| About this exercise |
Which lines run from the one containing "s3 打 LoL 的时候，就老和朋友幻想白牛（裂魂人）打野抓人得多猛。如今的白牛如果移植到" to the end of the records? Write them out exactly, both ends included, and nothing else.

------ Listed entries ------

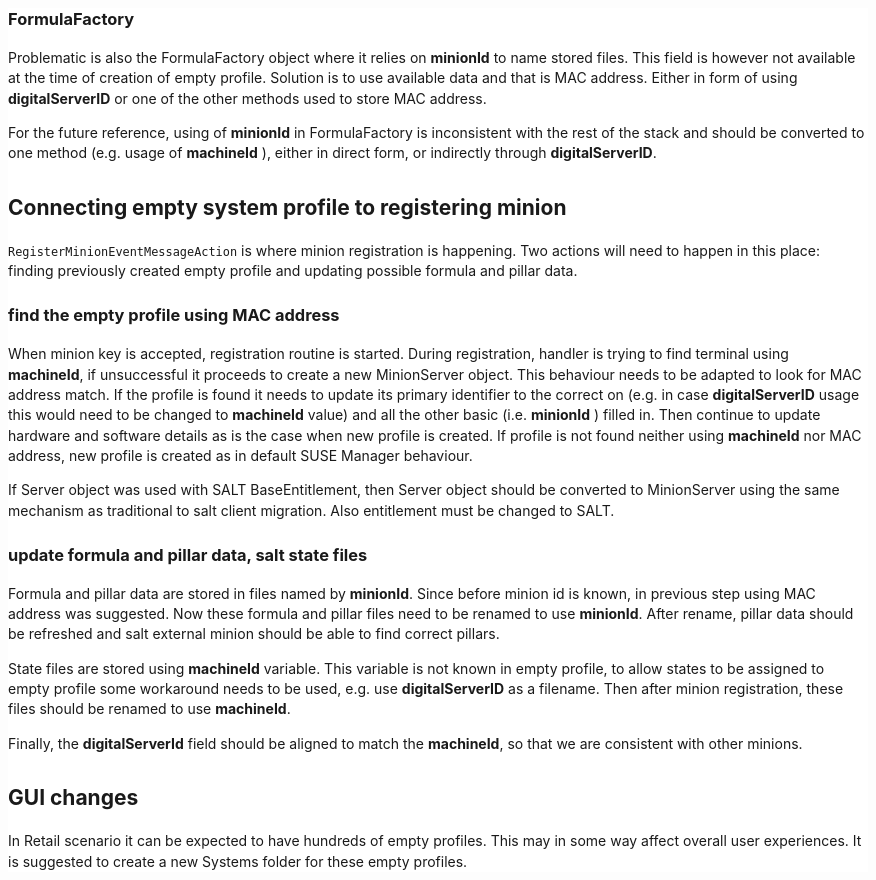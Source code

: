 ### FormulaFactory

Problematic is also the FormulaFactory object where it relies on **minionId** to name stored files. This field is however not available at the time of creation of empty profile. 
Solution is to use available data and that is MAC address. Either in form of using **digitalServerID** or one of the other methods used to store MAC address.

For the future reference, using of **minionId** in FormulaFactory is inconsistent with the rest of the stack and should be converted to one method (e.g. usage of **machineId** ), 
either in direct form, or indirectly through **digitalServerID**.

## Connecting empty system profile to registering minion

`RegisterMinionEventMessageAction` is where minion registration is happening. Two actions will need to happen in this place: finding previously created empty profile and updating possible formula and pillar data.

### find the empty profile using MAC address

When minion key is accepted, registration routine is started. During registration, handler is trying to find terminal using **machineId**, if unsuccessful it proceeds to create a 
new MinionServer object. This behaviour needs to be adapted to look for MAC address match. If the profile is found it needs to update its primary identifier to the correct on 
(e.g. in case **digitalServerID** usage this would need to be changed to **machineId** value) and all the other basic (i.e. **minionId** ) filled in. Then continue to update 
hardware and software details as is the case when new profile is created.
If profile is not found neither using **machineId** nor MAC address, new profile is created as in default SUSE Manager behaviour.

If Server object was used with SALT BaseEntitlement, then Server object should be converted to MinionServer using the same mechanism as traditional to salt client migration. Also 
entitlement must be changed to SALT.

### update formula and pillar data, salt state files

Formula and pillar data are stored in files named by **minionId**. Since before minion id is known, in previous step using MAC address was suggested. Now these formula and pillar 
files need to be renamed to use **minionId**. After rename, pillar data should be refreshed and salt external minion should be able to find correct pillars.

State files are stored using **machineId** variable. This variable is not known in empty profile, to allow states to be assigned to empty profile some workaround needs to be used, 
e.g. use **digitalServerID** as a filename. Then after minion registration, these files should be renamed to use **machineId**.

Finally, the **digitalServerId** field should be aligned to match the **machineId**, so that we are consistent with other minions.

## GUI changes

In Retail scenario it can be expected to have hundreds of empty profiles. This may in some way affect overall user experiences. It is suggested to create a new Systems folder for 
these empty profiles.
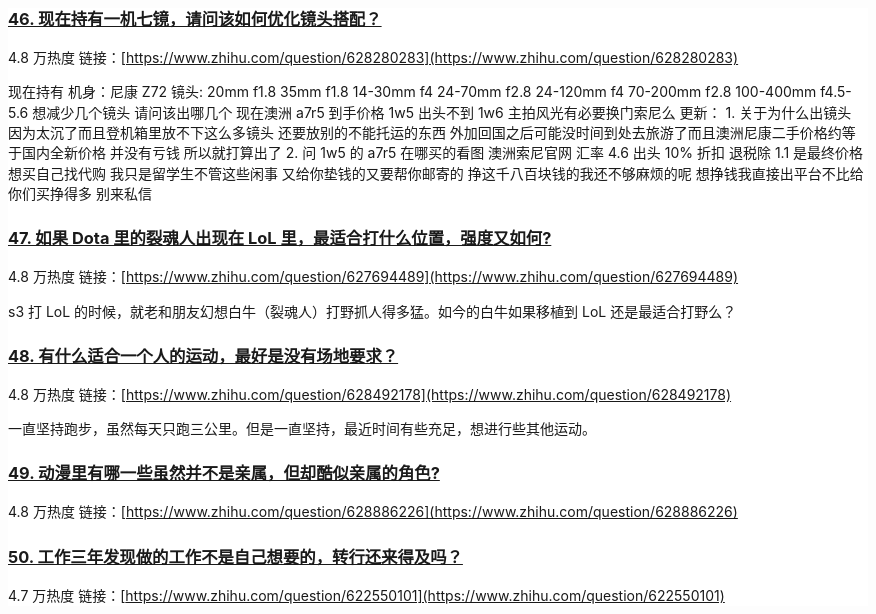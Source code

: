 

### [46. 现在持有一机七镜，请问该如何优化镜头搭配？](https://www.zhihu.com/question/628280283)
4.8 万热度 链接：[https://www.zhihu.com/question/628280283](https://www.zhihu.com/question/628280283)

现在持有 机身：尼康 Z72 镜头: 20mm f1.8 35mm f1.8 14-30mm f4 24-70mm f2.8 24-120mm f4 70-200mm f2.8 100-400mm f4.5-5.6 想减少几个镜头 请问该出哪几个 现在澳洲 a7r5 到手价格 1w5 出头不到 1w6 主拍风光有必要换门索尼么 更新： 1. 关于为什么出镜头 因为太沉了而且登机箱里放不下这么多镜头 还要放别的不能托运的东西 外加回国之后可能没时间到处去旅游了而且澳洲尼康二手价格约等于国内全新价格 并没有亏钱 所以就打算出了 2. 问 1w5 的 a7r5 在哪买的看图 澳洲索尼官网 汇率 4.6 出头 10% 折扣 退税除 1.1 是最终价格 想买自己找代购 我只是留学生不管这些闲事 又给你垫钱的又要帮你邮寄的 挣这千八百块钱的我还不够麻烦的呢 想挣钱我直接出平台不比给你们买挣得多 别来私信

### [47. 如果 Dota 里的裂魂人出现在 LoL 里，最适合打什么位置，强度又如何?](https://www.zhihu.com/question/627694489)
4.8 万热度 链接：[https://www.zhihu.com/question/627694489](https://www.zhihu.com/question/627694489)

s3 打 LoL 的时候，就老和朋友幻想白牛（裂魂人）打野抓人得多猛。如今的白牛如果移植到 LoL 还是最适合打野么？

### [48. 有什么适合一个人的运动，最好是没有场地要求？](https://www.zhihu.com/question/628492178)
4.8 万热度 链接：[https://www.zhihu.com/question/628492178](https://www.zhihu.com/question/628492178)

一直坚持跑步，虽然每天只跑三公里。但是一直坚持，最近时间有些充足，想进行些其他运动。

### [49. 动漫里有哪一些虽然并不是亲属，但却酷似亲属的角色?](https://www.zhihu.com/question/628886226)
4.8 万热度 链接：[https://www.zhihu.com/question/628886226](https://www.zhihu.com/question/628886226)



### [50. 工作三年发现做的工作不是自己想要的，转行还来得及吗？](https://www.zhihu.com/question/622550101)
4.7 万热度 链接：[https://www.zhihu.com/question/622550101](https://www.zhihu.com/question/622550101)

------

| Output for this exercise |
s3 打 LoL 的时候，就老和朋友幻想白牛（裂魂人）打野抓人得多猛。如今的白牛如果移植到 LoL 还是最适合打野么？

### [48. 有什么适合一个人的运动，最好是没有场地要求？](https://www.zhihu.com/question/628492178)
4.8 万热度 链接：[https://www.zhihu.com/question/628492178](https://www.zhihu.com/question/628492178)

一直坚持跑步，虽然每天只跑三公里。但是一直坚持，最近时间有些充足，想进行些其他运动。

### [49. 动漫里有哪一些虽然并不是亲属，但却酷似亲属的角色?](https://www.zhihu.com/question/628886226)
4.8 万热度 链接：[https://www.zhihu.com/question/628886226](https://www.zhihu.com/question/628886226)



### [50. 工作三年发现做的工作不是自己想要的，转行还来得及吗？](https://www.zhihu.com/question/622550101)
4.7 万热度 链接：[https://www.zhihu.com/question/622550101](https://www.zhihu.com/question/622550101)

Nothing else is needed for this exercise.